- **Aim of the task**
The answer must consist solely of the line that contains "玄謂操曰天下將亂非命世之才不" and all subsequent lines of the data, each reproduced exactly.
Available records START
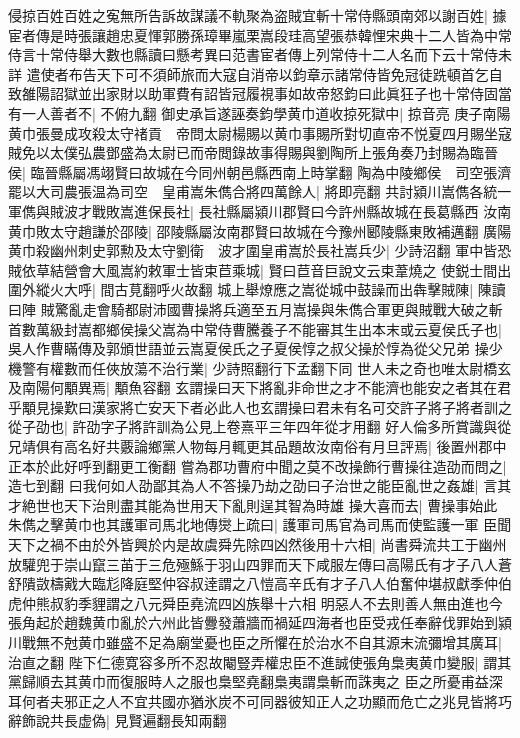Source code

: 侵掠百姓百姓之寃無所告訴故謀議不軌聚為盗賊宜斬十常侍縣頭南郊以謝百姓|{
	據宦者傳是時張讓趙忠夏惲郭勝孫璋畢嵐栗嵩段珪高望張恭韓悝宋典十二人皆為中常侍言十常侍舉大數也縣讀曰懸考異曰范書宦者傳上列常侍十二人名而下云十常侍未詳}
遣使者布告天下可不須師旅而大寇自消帝以鈞章示諸常侍皆免冠徒跣頓首乞自致雒陽詔獄並出家財以助軍費有詔皆冠履視事如故帝怒鈞曰此眞狂子也十常侍固當有一人善者不|{
	不俯九翻}
御史承旨遂誣奏鈞學黄巾道收掠死獄中|{
	掠音亮}
庚子南陽黄巾張曼成攻殺太守禇貢　帝問太尉楊賜以黄巾事賜所對切直帝不悦夏四月賜坐寇賊免以太僕弘農鄧盛為太尉已而帝閲錄故事得賜與劉陶所上張角奏乃封賜為臨晉侯|{
	臨晉縣屬馮翊賢曰故城在今同州朝邑縣西南上時掌翻}
陶為中陵鄉侯　司空張濟罷以大司農張温為司空　皇甫嵩朱儁合將四萬餘人|{
	將即亮翻}
共討潁川嵩儁各統一軍儁與賊波才戰敗嵩進保長社|{
	長社縣屬潁川郡賢曰今許州縣故城在長葛縣西}
汝南黄巾敗太守趙謙於邵陵|{
	邵陵縣屬汝南郡賢曰故城在今豫州郾陵縣東敗補邁翻}
廣陽黄巾殺幽州刺史郭勲及太守劉衛　波才圍皇甫嵩於長社嵩兵少|{
	少詩沼翻}
軍中皆恐賊依草結營會大風嵩約敕軍士皆束苣乘城|{
	賢曰苣音巨說文云束葦燒之}
使鋭士間出圍外縱火大呼|{
	間古莧翻呼火故翻}
城上舉燎應之嵩從城中鼓譟而出犇擊賊陳|{
	陳讀曰陣}
賊驚亂走會騎都尉沛國曹操將兵適至五月嵩操與朱儁合軍更與賊戰大破之斬首數萬級封嵩都鄉侯操父嵩為中常侍曹騰養子不能審其生出本末或云夏侯氏子也|{
	吳人作曹瞞傳及郭頒世語並云嵩夏侯氏之子夏侯惇之叔父操於惇為從父兄弟}
操少機警有權數而任俠放蕩不治行業|{
	少詩照翻行下孟翻下同}
世人未之奇也唯太尉橋玄及南陽何顒異焉|{
	顒魚容翻}
玄謂操曰天下將亂非命世之才不能濟也能安之者其在君乎顒見操歎曰漢家將亡安天下者必此人也玄謂操曰君未有名可交許子將子將者訓之從子劭也|{
	許劭字子將許訓為公見上卷熹平三年四年從才用翻}
好人倫多所賞識與從兄靖俱有高名好共覈論鄉黨人物每月輒更其品題故汝南俗有月旦評焉|{
	後置州郡中正本於此好呼到翻更工衡翻}
嘗為郡功曹府中聞之莫不改操飾行曹操往造劭而問之|{
	造七到翻}
曰我何如人劭鄙其為人不答操乃劫之劭曰子治世之能臣亂世之姦雄|{
	言其才絶世也天下治則盡其能為世用天下亂則逞其智為時雄}
操大喜而去|{
	曹操事始此}
朱儁之擊黄巾也其護軍司馬北地傳爕上疏曰|{
	護軍司馬官為司馬而使監護一軍}
臣聞天下之禍不由於外皆興於内是故虞舜先除四凶然後用十六相|{
	尚書舜流共工于幽州放驩兜于崇山竄三苖于三危殛鯀于羽山四罪而天下咸服左傳曰高陽氏有才子八人蒼舒隤敳檮戭大臨尨降庭堅仲容叔逹謂之八愷高辛氏有才子八人伯奮仲堪叔獻季仲伯虎仲熊叔豹季貍謂之八元舜臣堯流四凶族舉十六相}
明惡人不去則善人無由進也今張角起於趙魏黄巾亂於六州此皆釁發蕭牆而禍延四海者也臣受戎任奉辭伐罪始到潁川戰無不尅黄巾雖盛不足為廟堂憂也臣之所懼在於治水不自其源末流彌增其廣耳|{
	治直之翻}
陛下仁德寛容多所不忍故閹豎弄權忠臣不進誠使張角梟夷黄巾變服|{
	謂其黨歸順去其黄巾而復服時人之服也梟堅堯翻梟夷謂梟斬而誅夷之}
臣之所憂甫益深耳何者夫邪正之人不宜共國亦猶氷炭不可同器彼知正人之功顯而危亡之兆見皆將巧辭飾說共長虚偽|{
	見賢遍翻長知兩翻}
Available records END
- **Written reply**
玄謂操曰天下將亂非命世之才不能濟也能安之者其在君乎顒見操歎曰漢家將亡安天下者必此人也玄謂操曰君未有名可交許子將子將者訓之從子劭也|{
	許劭字子將許訓為公見上卷熹平三年四年從才用翻}
好人倫多所賞識與從兄靖俱有高名好共覈論鄉黨人物每月輒更其品題故汝南俗有月旦評焉|{
	後置州郡中正本於此好呼到翻更工衡翻}
嘗為郡功曹府中聞之莫不改操飾行曹操往造劭而問之|{
	造七到翻}
曰我何如人劭鄙其為人不答操乃劫之劭曰子治世之能臣亂世之姦雄|{
	言其才絶世也天下治則盡其能為世用天下亂則逞其智為時雄}
操大喜而去|{
	曹操事始此}
朱儁之擊黄巾也其護軍司馬北地傳爕上疏曰|{
	護軍司馬官為司馬而使監護一軍}
臣聞天下之禍不由於外皆興於内是故虞舜先除四凶然後用十六相|{
	尚書舜流共工于幽州放驩兜于崇山竄三苖于三危殛鯀于羽山四罪而天下咸服左傳曰高陽氏有才子八人蒼舒隤敳檮戭大臨尨降庭堅仲容叔逹謂之八愷高辛氏有才子八人伯奮仲堪叔獻季仲伯虎仲熊叔豹季貍謂之八元舜臣堯流四凶族舉十六相}
明惡人不去則善人無由進也今張角起於趙魏黄巾亂於六州此皆釁發蕭牆而禍延四海者也臣受戎任奉辭伐罪始到潁川戰無不尅黄巾雖盛不足為廟堂憂也臣之所懼在於治水不自其源末流彌增其廣耳|{
	治直之翻}
陛下仁德寛容多所不忍故閹豎弄權忠臣不進誠使張角梟夷黄巾變服|{
	謂其黨歸順去其黄巾而復服時人之服也梟堅堯翻梟夷謂梟斬而誅夷之}
臣之所憂甫益深耳何者夫邪正之人不宜共國亦猶氷炭不可同器彼知正人之功顯而危亡之兆見皆將巧辭飾說共長虚偽|{
	見賢遍翻長知兩翻}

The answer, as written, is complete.